Skip to main content

Applying Decorators with Mutators

The previous pages showed how to create various kinds of custom decorators. Mutators operate at a higher level: they let you programmatically control which decorators and parameters are applied to your flow.

For instance, you can use mutators to

  • Apply stacks of decorators automatically, e.g. @retry and @fallback.

  • Create template flows that apply the right decorators automatically, maybe based on configs.

  • As a foundational element of the BaseFlow pattern which lets you define shared, domain-specific tooling for all flows in your project, ensuring that everyone follows the same path consistently.

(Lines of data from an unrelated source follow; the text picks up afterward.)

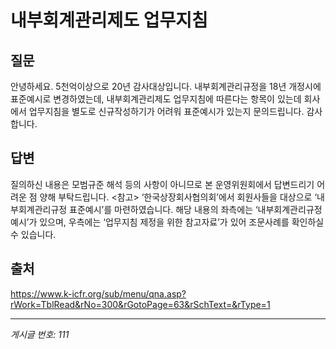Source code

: # 내부회계관리제도 업무지침

## 질문
안녕하세요.
5천억이상으로 20년 감사대상입니다.
내부회계관리규정을 18년 개정시에 표준예시로 변경하였는데,
내부회계관리제도 업무지침에 따른다는 항목이 있는데
회사에서 업무지침을 별도로 신규작성하기가 어려워
표준예시가 있는지 문의드립니다.
감사합니다.

## 답변
질의하신 내용은 모범규준 해석 등의 사항이 아니므로 본 운영위원회에서 답변드리기 어려운 점 양해 부탁드립니다.
<참고>
‘한국상장회사협의회’에서 회원사들을 대상으로 ‘내부회계관리규정 표준예시’를 마련하였습니다. 해당 내용의 좌측에는 ‘내부회계관리규정 예시’가 있으며, 우측에는 ‘업무지침 제정을 위한 참고자료’가 있어 조문사례를 확인하실 수 있습니다.

## 출처
https://www.k-icfr.org/sub/menu/qna.asp?rWork=TblRead&rNo=300&rGotoPage=63&rSchText=&rType=1

---
*게시글 번호: 111*

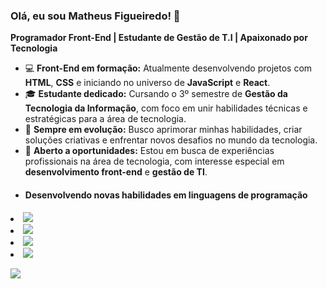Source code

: <h3>Olá, eu sou Matheus Figueiredo! 👋</h3>
<p><strong>Programador Front-End | Estudante de Gestão de T.I | Apaixonado por Tecnologia</strong></p>

<ul>
  <li>💻 <strong>Front-End em formação:</strong> Atualmente desenvolvendo projetos com <strong>HTML</strong>, <strong>CSS</strong> e iniciando no universo de <strong>JavaScript</strong> e <strong>React</strong>.</li>
  <li>🎓 <strong>Estudante dedicado:</strong> Cursando o 3º semestre de <strong>Gestão da Tecnologia da Informação</strong>, com foco em unir habilidades técnicas e estratégicas para a área de tecnologia.</li>
  <li>🚀 <strong>Sempre em evolução:</strong> Busco aprimorar minhas habilidades, criar soluções criativas e enfrentar novos desafios no mundo da tecnologia.</li>
  <li>🤝 <strong>Aberto a oportunidades:</strong> Estou em busca de experiências profissionais na área de tecnologia, com interesse especial em <strong>desenvolvimento front-end</strong> e <strong>gestão de TI</strong>.</li>
</ul>

<ul>
  <li><h4><strong>Desenvolvendo novas habilidades em linguagens de programação</strong></h4></ul>
        <li>  <img aling="left"  src="https://img.shields.io/badge/HTML5-E34F26?style=for-the-badge&logo=html5&logoColor=white"/></li>
        <li><img aling="left"  src="https://img.shields.io/badge/CSS3-1572B6?style=for-the-badge&logo=css3&logoColor=white"/></li>
        <li><img aling="left"  src="https://img.shields.io/badge/JavaScript-F7DF1E?style=for-the-badge&logo=javascript&logoColor=black"/></li>
        <li><img aling="left" src="https://img.shields.io/badge/React-20232A?style=for-the-badge&logo=react&logoColor=61DAFB"/></li>
</ul>

[![](https://github-readme-stats.vercel.app/api/top-langs/?username=figueiredofront)](https://github.com/anuraghazra/github-readme-stats)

Mutators look like decorators but instead of being functions annotated with @user_step_decorator, they are defined as classes derived from FlowMutator or StepMutator, using the Mutator API.

info

Unlike decorators, mutators are applied at deploy time, before a run or deployment begins. As a result, they cannot modify the flow during execution.

Defining a flow mutator

A flow mutator can manipulate parameters of the flow and decorators attached to its steps through a MutableFlow object, passed to the mutator's mutate method.

The following example defines a @robust_flow mutator which applies Metaflow's built-in @retry decorator and the custom @fallback decorator to all steps of the flow.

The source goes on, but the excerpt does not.